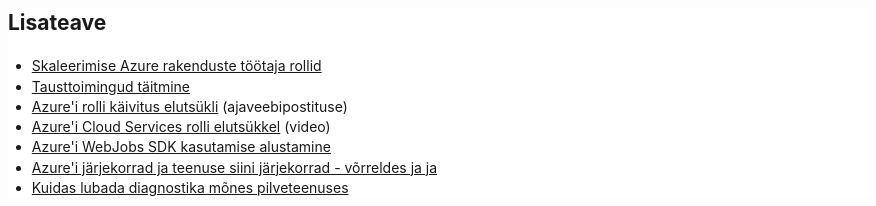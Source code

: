 ## <a name="more-information"></a>Lisateave

- [Skaleerimise Azure rakenduste töötaja rollid](http://msdn.microsoft.com/library/hh534484.aspx#sec8)
- [Tausttoimingud täitmine](http://msdn.microsoft.com/library/ff803365.aspx)
- [Azure'i rolli käivitus elutsükli](http://blog.syntaxc4.net/post/2011/04/13/windows-azure-role-startup-life-cycle.aspx) (ajaveebipostituse)
- [Azure'i Cloud Services rolli elutsükkel](http://channel9.msdn.com/Series/Windows-Azure-Cloud-Services-Tutorials/Windows-Azure-Cloud-Services-Role-Lifecycle) (video)
- [Azure'i WebJobs SDK kasutamise alustamine](./app-service-web/websites-dotnet-webjobs-sdk-get-started.md)
- [Azure'i järjekorrad ja teenuse siini järjekorrad - võrreldes ja ja](./service-bus-messaging/service-bus-azure-and-service-bus-queues-compared-contrasted.md)
- [Kuidas lubada diagnostika mõnes pilveteenuses](./cloud-services/cloud-services-dotnet-diagnostics.md)
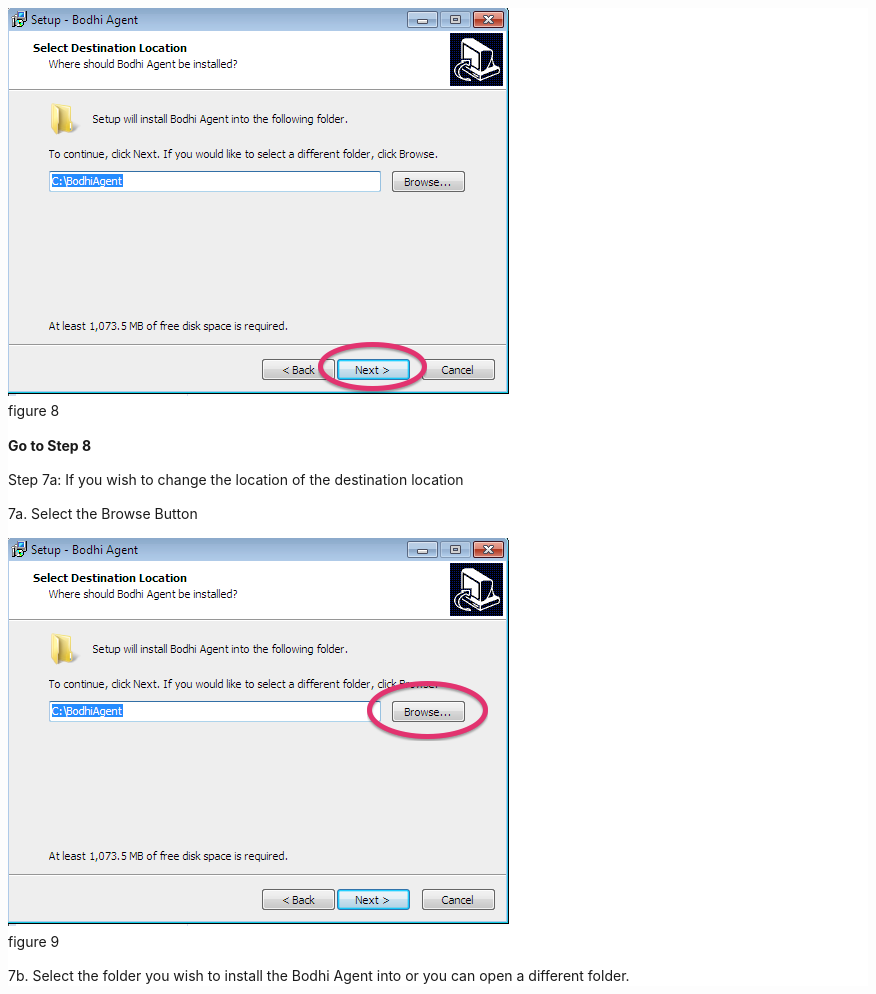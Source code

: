 ![alt text](/images/agent_dest_02.png?raw=true "figure 8")  
figure 8

**Go to Step 8**

Step 7a: If you wish to change the location of the destination location  

7a. Select the Browse Button

![alt text](/images/agent_dest_03.png?raw=true "figure 9")  
figure 9

7b. Select the folder you wish to install the Bodhi Agent into or you can open a different folder. 
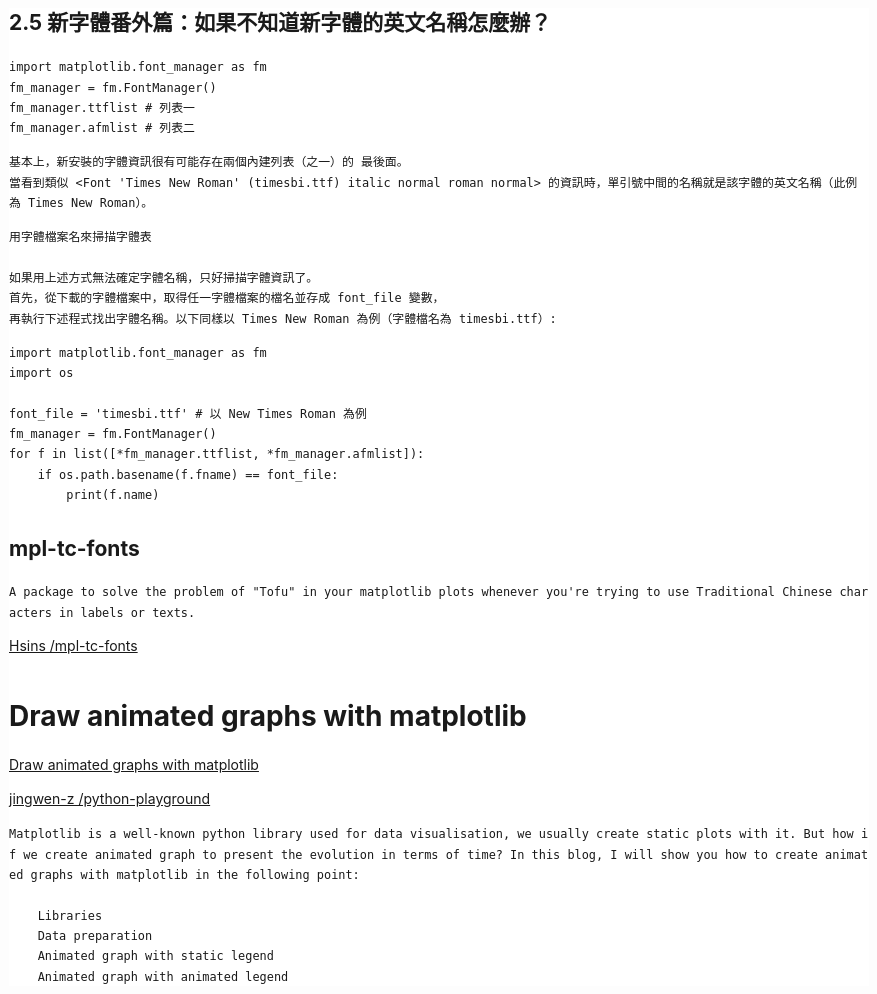 ## 2.5 新字體番外篇：如果不知道新字體的英文名稱怎麼辦？  
```
import matplotlib.font_manager as fm
fm_manager = fm.FontManager()
fm_manager.ttflist # 列表一
fm_manager.afmlist # 列表二
```

```
基本上，新安裝的字體資訊很有可能存在兩個內建列表（之一）的 最後面。
當看到類似 <Font 'Times New Roman' (timesbi.ttf) italic normal roman normal> 的資訊時，單引號中間的名稱就是該字體的英文名稱（此例為 Times New Roman）。
```

```
用字體檔案名來掃描字體表

如果用上述方式無法確定字體名稱，只好掃描字體資訊了。
首先，從下載的字體檔案中，取得任一字體檔案的檔名並存成 font_file 變數，
再執行下述程式找出字體名稱。以下同樣以 Times New Roman 為例（字體檔名為 timesbi.ttf）:
```

```
import matplotlib.font_manager as fm
import os

font_file = 'timesbi.ttf' # 以 New Times Roman 為例
fm_manager = fm.FontManager()
for f in list([*fm_manager.ttflist, *fm_manager.afmlist]):
    if os.path.basename(f.fname) == font_file:
        print(f.name)
```

## mpl-tc-fonts  
```
A package to solve the problem of "Tofu" in your matplotlib plots whenever you're trying to use Traditional Chinese characters in labels or texts.
```
[ Hsins /mpl-tc-fonts ](https://github.com/Hsins/mpl-tc-fonts)  


# Draw animated graphs with matplotlib  
[Draw animated graphs with matplotlib ](https://jingwen-z.github.io/draw-animated-graphs-with-matplotlib/)

[jingwen-z /python-playground](https://github.com/jingwen-z/python-playground/blob/master/python_for_data_analysis/plotting_and_visualization/animated_graphs.ipynb)  

```
Matplotlib is a well-known python library used for data visualisation, we usually create static plots with it. But how if we create animated graph to present the evolution in terms of time? In this blog, I will show you how to create animated graphs with matplotlib in the following point:

    Libraries
    Data preparation
    Animated graph with static legend
    Animated graph with animated legend
```
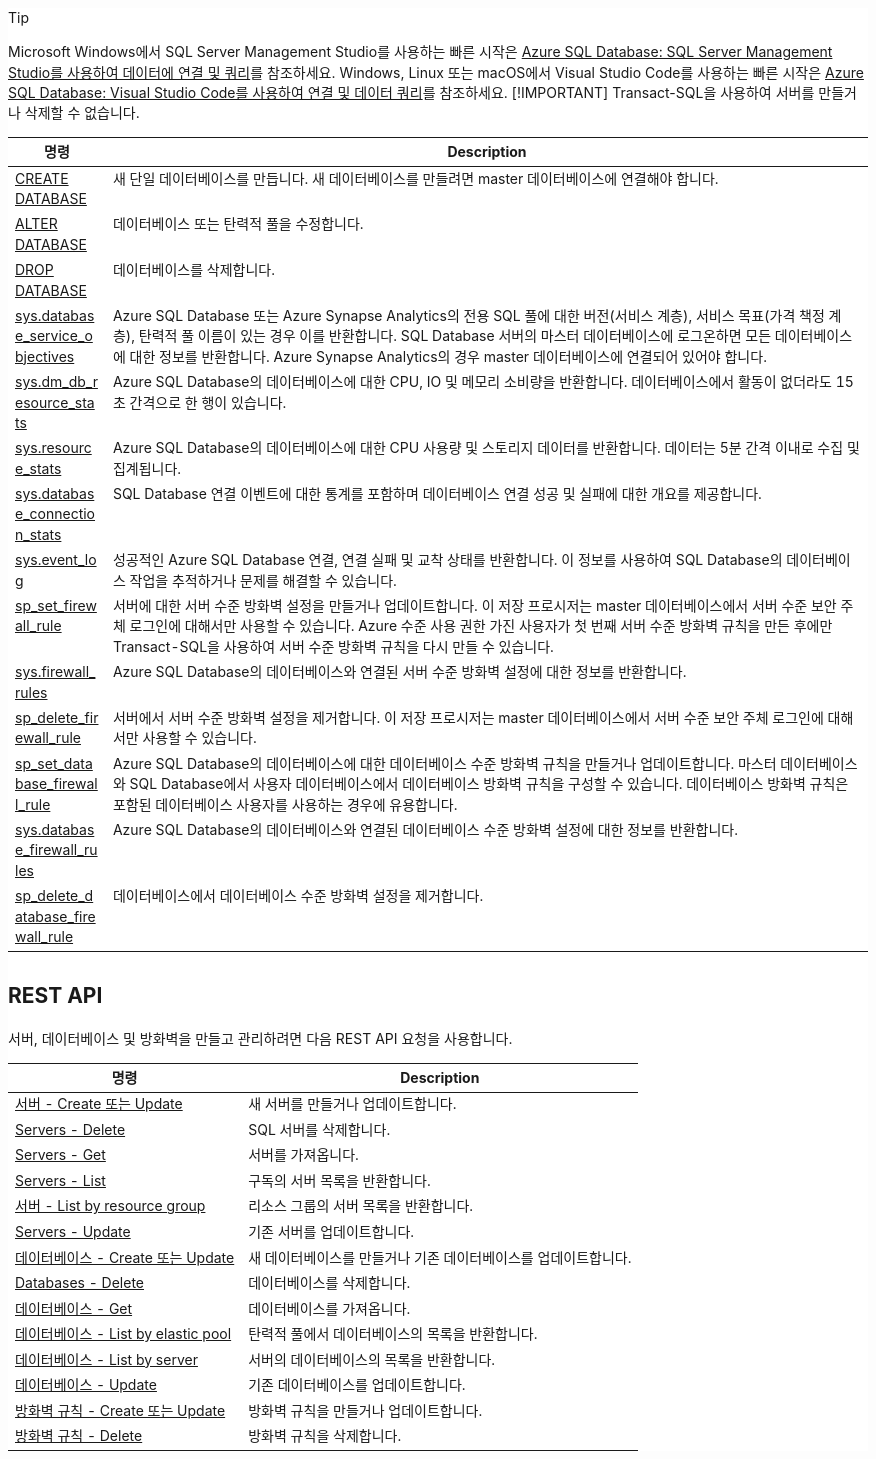 > [!TIP]
> Microsoft Windows에서 SQL Server Management Studio를 사용하는 빠른 시작은 [Azure SQL Database: SQL Server Management Studio를 사용하여 데이터에 연결 및 쿼리](connect-query-ssms.md)를 참조하세요. Windows, Linux 또는 macOS에서 Visual Studio Code를 사용하는 빠른 시작은 [Azure SQL Database: Visual Studio Code를 사용하여 연결 및 데이터 쿼리](connect-query-vscode.md)를 참조하세요.
> [!IMPORTANT]
> Transact-SQL을 사용하여 서버를 만들거나 삭제할 수 없습니다.

| 명령 | Description |
| --- | --- |
|[CREATE DATABASE](/sql/t-sql/statements/create-database-transact-sql?view=azuresqldb-current&preserve-view=true)|새 단일 데이터베이스를 만듭니다. 새 데이터베이스를 만들려면 master 데이터베이스에 연결해야 합니다.|
| [ALTER DATABASE](/sql/t-sql/statements/alter-database-transact-sql?view=azuresqldb-current&preserve-view=true) |데이터베이스 또는 탄력적 풀을 수정합니다. |
|[DROP DATABASE](/sql/t-sql/statements/drop-database-transact-sql)|데이터베이스를 삭제합니다.|
|[sys.database_service_objectives](/sql/relational-databases/system-catalog-views/sys-database-service-objectives-azure-sql-database)|Azure SQL Database 또는 Azure Synapse Analytics의 전용 SQL 풀에 대한 버전(서비스 계층), 서비스 목표(가격 책정 계층), 탄력적 풀 이름이 있는 경우 이를 반환합니다. SQL Database 서버의 마스터 데이터베이스에 로그온하면 모든 데이터베이스에 대한 정보를 반환합니다. Azure Synapse Analytics의 경우 master 데이터베이스에 연결되어 있어야 합니다.|
|[sys.dm_db_resource_stats](/sql/relational-databases/system-dynamic-management-views/sys-dm-db-resource-stats-azure-sql-database)| Azure SQL Database의 데이터베이스에 대한 CPU, IO 및 메모리 소비량을 반환합니다. 데이터베이스에서 활동이 없더라도 15초 간격으로 한 행이 있습니다.|
|[sys.resource_stats](/sql/relational-databases/system-catalog-views/sys-resource-stats-azure-sql-database)|Azure SQL Database의 데이터베이스에 대한 CPU 사용량 및 스토리지 데이터를 반환합니다. 데이터는 5분 간격 이내로 수집 및 집계됩니다.|
|[sys.database_connection_stats](/sql/relational-databases/system-catalog-views/sys-database-connection-stats-azure-sql-database)|SQL Database 연결 이벤트에 대한 통계를 포함하며 데이터베이스 연결 성공 및 실패에 대한 개요를 제공합니다. |
|[sys.event_log](/sql/relational-databases/system-catalog-views/sys-event-log-azure-sql-database)|성공적인 Azure SQL Database 연결, 연결 실패 및 교착 상태를 반환합니다. 이 정보를 사용하여 SQL Database의 데이터베이스 작업을 추적하거나 문제를 해결할 수 있습니다.|
|[sp_set_firewall_rule](/sql/relational-databases/system-stored-procedures/sp-set-firewall-rule-azure-sql-database)|서버에 대한 서버 수준 방화벽 설정을 만들거나 업데이트합니다. 이 저장 프로시저는 master 데이터베이스에서 서버 수준 보안 주체 로그인에 대해서만 사용할 수 있습니다. Azure 수준 사용 권한 가진 사용자가 첫 번째 서버 수준 방화벽 규칙을 만든 후에만 Transact-SQL을 사용하여 서버 수준 방화벽 규칙을 다시 만들 수 있습니다.|
|[sys.firewall_rules](/sql/relational-databases/system-catalog-views/sys-firewall-rules-azure-sql-database)|Azure SQL Database의 데이터베이스와 연결된 서버 수준 방화벽 설정에 대한 정보를 반환합니다.|
|[sp_delete_firewall_rule](/sql/relational-databases/system-stored-procedures/sp-delete-firewall-rule-azure-sql-database)|서버에서 서버 수준 방화벽 설정을 제거합니다. 이 저장 프로시저는 master 데이터베이스에서 서버 수준 보안 주체 로그인에 대해서만 사용할 수 있습니다.|
|[sp_set_database_firewall_rule](/sql/relational-databases/system-stored-procedures/sp-set-database-firewall-rule-azure-sql-database)|Azure SQL Database의 데이터베이스에 대한 데이터베이스 수준 방화벽 규칙을 만들거나 업데이트합니다. 마스터 데이터베이스와 SQL Database에서 사용자 데이터베이스에서 데이터베이스 방화벽 규칙을 구성할 수 있습니다. 데이터베이스 방화벽 규칙은 포함된 데이터베이스 사용자를 사용하는 경우에 유용합니다. |
|[sys.database_firewall_rules](/sql/relational-databases/system-catalog-views/sys-database-firewall-rules-azure-sql-database)|Azure SQL Database의 데이터베이스와 연결된 데이터베이스 수준 방화벽 설정에 대한 정보를 반환합니다. |
|[sp_delete_database_firewall_rule](/sql/relational-databases/system-stored-procedures/sp-delete-database-firewall-rule-azure-sql-database)|데이터베이스에서 데이터베이스 수준 방화벽 설정을 제거합니다. |

## <a name="rest-api"></a>REST API

서버, 데이터베이스 및 방화벽을 만들고 관리하려면 다음 REST API 요청을 사용합니다.

| 명령 | Description |
| --- | --- |
|[서버 - Create 또는 Update](/rest/api/sql/servers/createorupdate)|새 서버를 만들거나 업데이트합니다.|
|[Servers - Delete](/rest/api/sql/servers/delete)|SQL 서버를 삭제합니다.|
|[Servers - Get](/rest/api/sql/servers/get)|서버를 가져옵니다.|
|[Servers - List](/rest/api/sql/servers/list)|구독의 서버 목록을 반환합니다.|
|[서버 - List by resource group](/rest/api/sql/servers/listbyresourcegroup)|리소스 그룹의 서버 목록을 반환합니다.|
|[Servers - Update](/rest/api/sql/servers/update)|기존 서버를 업데이트합니다.|
|[데이터베이스 - Create 또는 Update](/rest/api/sql/databases/createorupdate)|새 데이터베이스를 만들거나 기존 데이터베이스를 업데이트합니다.|
|[Databases - Delete](/rest/api/sql/databases/delete)|데이터베이스를 삭제합니다.|
|[데이터베이스 - Get](/rest/api/sql/databases/get)|데이터베이스를 가져옵니다.|
|[데이터베이스 - List by elastic pool](/rest/api/sql/databases/listbyelasticpool)|탄력적 풀에서 데이터베이스의 목록을 반환합니다.|
|[데이터베이스 - List by server](/rest/api/sql/databases/listbyserver)|서버의 데이터베이스의 목록을 반환합니다.|
|[데이터베이스 - Update](/rest/api/sql/databases/update)|기존 데이터베이스를 업데이트합니다.|
|[방화벽 규칙 - Create 또는 Update](/rest/api/sql/firewallrules/createorupdate)|방화벽 규칙을 만들거나 업데이트합니다.|
|[방화벽 규칙 - Delete](/rest/api/sql/firewallrules/delete)|방화벽 규칙을 삭제합니다.|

==*==

## [Directions for this task]
Scan the records for the word "plots" and copy every line where it is found.

## [Finished task]
A package to solve the problem of "Tofu" in your matplotlib plots whenever you're trying to use Traditional Chinese characters in labels or texts.
Matplotlib is a well-known python library used for data visualisation, we usually create static plots with it. But how if we create animated graph to present the evolution in terms of time? In this blog, I will show you how to create animated graphs with matplotlib in the following point:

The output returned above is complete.